Friday, June 5, 2015

Farther versus Further, Bobby "Blue" Bland versus Eric Clapton.


Today’s game of grammatical mumblety-peg is a bit more involved than the others have been, as we explore the difference between farther and further, and we do so through the history of the blues classic, Farther up the Road, written by Joe Veasey. 


The basic distinction between farther and further would be that farther refers to a physical distance whereas further articulates a description of degree. The word farther contains the word ‘far,’ so it should be easy to remember. Still, for whatever reason, people mess it up all the time.

So what does all of this have to do with the low-down dirty blues? Well, a road is a thing you travel physical distances on, so at first reading, you might say the songwriter is correct in his usage, Farther up the Road. Bobby “Blue” Bland had a big hit with it in 1958, the year of my birth, and I remember it being such an exciting track I would sometimes have an accident when I heard it.

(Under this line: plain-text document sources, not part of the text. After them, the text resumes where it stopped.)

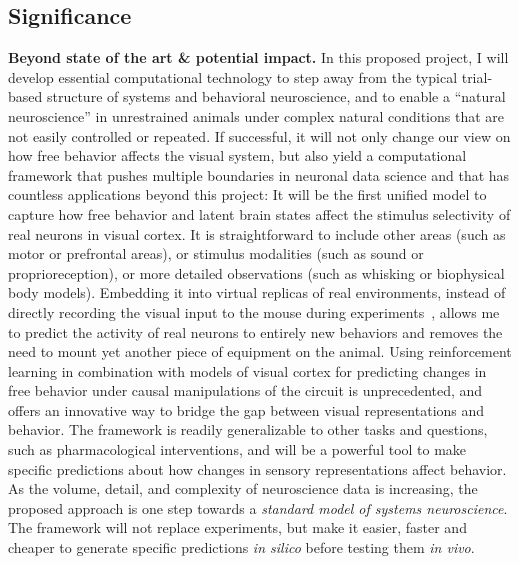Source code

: \documentclass[COG,11pt]{ercgrant}
\begin{document}
\subsection{Significance}

\textbf{Beyond state of the art \& potential impact.} 
In this proposed project, I will develop essential computational technology to step away from the typical trial-based structure of systems and behavioral neuroscience, and to enable a ``natural neuroscience'' in unrestrained animals under complex natural conditions that are not easily controlled or repeated. 
If successful, it will not only change our view on how free behavior affects the visual system, but also yield a computational framework that pushes multiple boundaries in neuronal data science and that has countless applications beyond this project:
 It will be the first unified model to capture how free behavior and latent brain states affect the stimulus selectivity of real neurons in visual cortex. 
It is straightforward to include other areas (such as motor or prefrontal areas), or stimulus modalities (such as sound or proprioreception), or more detailed observations (such as whisking or biophysical body models). 
 Embedding it into virtual replicas of real environments, instead of directly recording the visual input to the mouse during experiments~\parencite{Parker2022-ac}, allows me to predict the activity of real neurons to entirely new behaviors and removes the need to mount yet another piece of equipment on the animal. 
 Using reinforcement learning in combination with models of visual cortex for predicting changes in free behavior under causal manipulations of the circuit is unprecedented, and offers an innovative way to bridge the gap between visual representations and behavior. 
The framework is readily generalizable to other tasks and questions, such as pharmacological interventions, and will be a powerful tool to make specific predictions about how changes in sensory representations affect behavior.
As the volume, detail, and complexity of neuroscience data is increasing, the proposed approach is one step towards a \textit{standard model of systems neuroscience}.
The framework will not replace experiments, but make it easier, faster and cheaper to generate specific predictions \textit{in silico} before testing them \textit{in vivo}.
\end{document}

The recording most people know now is Eric Clapton’s version either from “EC Was Here” or “Just One Night,” in which he sings, “Further on up the road.” Roads support physical distance and he is using a delineator of relative intensity instead. Grammar police, or more precisely, usage police, strap on your beanies and break out your ticket pads, you’ve got a violator! Or do you? Is Slow Hand busted, or is he just fixing something that was broken for decades? Check out the rest of the lyrics with Clapton’s word preference:

Further on up the road, someone's gonna hurt you like you hurt me (2×)
Further on up the road, baby you just wait and see

It’s not a physical distance at all. It is a metaphor for the road of life if you will. When you hear the next two lines, that interpretation becomes further validated.

You got to reap just what you sow, that old saying is true (2×)
Like you mistreat someone, someone's gonna mistreat you

This third line is a biblical reference presented in a metaphor, so you’ve got a comparison of a road with life itself, then an expression of the harm this woman has caused and her coming retribution examined through a biblical metaphor of the planting and harvest cycle. It doesn’t remotely refer to physical distance, so in my opinion Clapton wins with the twenty-year-old edit, resulting in an ever so slight, for me at least, furtherance of the arts.